Decision matrix: Kanerika vs Markovate
| Your situation | Recommended choice |
|---|---|
| You need full-ownership delivery on a defined project scope | Kanerika |
| You need a large dedicated team for an ongoing programme | Check each company's engagement model |
| Your budget is at the lower end | Markovate |
| You need specialist depth in a specific vertical | Kanerika |
| You need staff augmentation or team extension | Neither; consider alternatives that offer staff aug |
| You need consulting before committing to a build | Both may offer discovery engagements |
Use case fit: Kanerika vs Markovate
| Use case | Kanerika fit | Markovate fit | Winner |
|---|---|---|---|
| Data-analytics agent integration | Strong | Limited | Kanerika |
| Document intelligence agents | Strong | Limited | Kanerika |
| Generative AI product features | Limited | Strong | Markovate |
| RAG-based knowledge agents | Limited | Strong | Markovate |
| Fixed-price build | Limited | Limited | Both equally |
| Staff augmentation | Limited | Limited | Both equally |
Verdict: Kanerika vs Markovate
Kanerika (4.0/5) is the stronger overall choice for most AI Agent Development projects. Named, production-deployed internal agent suite (Karl, DokGPT, and others) beyond generic client demos.
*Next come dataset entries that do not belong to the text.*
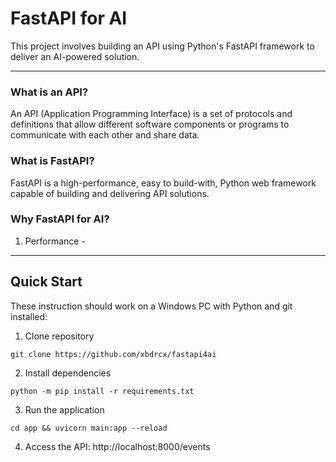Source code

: # FastAPI for AI

This project involves building an API using Python's FastAPI framework to deliver an AI-powered solution.

---

### What is an API?

An API (Application Programming Interface) is a set of protocols and definitions that allow different software components or programs to communicate with each other and share data.

### What is FastAPI? 

FastAPI is a high-performance, easy to build-with, Python web framework capable of building and delivering API solutions.

### Why FastAPI for AI?

1. Performance - 

---

## Quick Start

These instruction should work on a Windows PC with Python and git installed:

1. Clone repository
```
git clone https://github.com/xbdrcx/fastapi4ai
```

2. Install dependencies
```
python -m pip install -r requirements.txt
```

3. Run the application
```
cd app && uvicorn main:app --reload
```

4. Access the API: http://localhost:8000/events


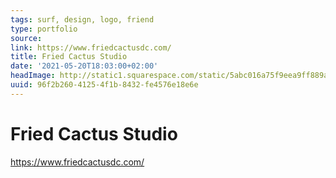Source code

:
 ```yaml
---
tags: surf, design, logo, friend
type: portfolio
source:
link: https://www.friedcactusdc.com/
title: Fried Cactus Studio
date: '2021-05-20T18:03:00+02:00'
headImage: http://static1.squarespace.com/static/5abc016a75f9eea9ff889ac5/t/60212a9fbe1da5566afce7a9/1612786337618/FC_FAVICON-01.png?format=1500w
uuid: 96f2b260-4125-4f1b-8432-fe4576e18e6e
---
```


# Fried Cactus Studio
https://www.friedcactusdc.com/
Markovate (3.8/5) is worth a look if you need RAG-based knowledge agents. If your situation matches that, Markovate is a competitive option.
Related comparisons
Kanerika vs Markovate FAQ
Is Kanerika better than Markovate?
Kanerika (4.0/5) scores higher overall, but "better" depends on your use case. Kanerika's strongest advantage: analyst-recognized (Everest Group) data & AI specialist, not just self-reported. Markovate's strongest advantage: CEO brings direct enterprise AI leadership background (AT&T, IBM).
How do Kanerika and Markovate differ in pricing?
Kanerika uses retainer, fixed project pricing with a minimum engagement of $30K. Markovate uses fixed project, t&m pricing with a minimum engagement of $20K. Neither firm publishes a full rate card; a discovery call is required for project-specific quotes.
Which is better for enterprise: Kanerika or Markovate?
Kanerika is the larger team and typically the better enterprise-scale choice. For very large programmes, verify team size and compliance coverage directly with each company before shortlisting.
What are the main differences between Kanerika and Markovate?
Kanerika's primary differentiator is: Named, production-deployed internal agent suite (Karl, DokGPT, and others) beyond generic client demos. Markovate's primary differentiator is: leadership with direct enterprise AI experience (AT&T, IBM) applied to a boutique-scale delivery team. They also differ in team size (201-500 vs 51-200), minimum engagement ($30K vs $20K), and primary industries served (Fintech, Retail vs Fintech, Healthcare).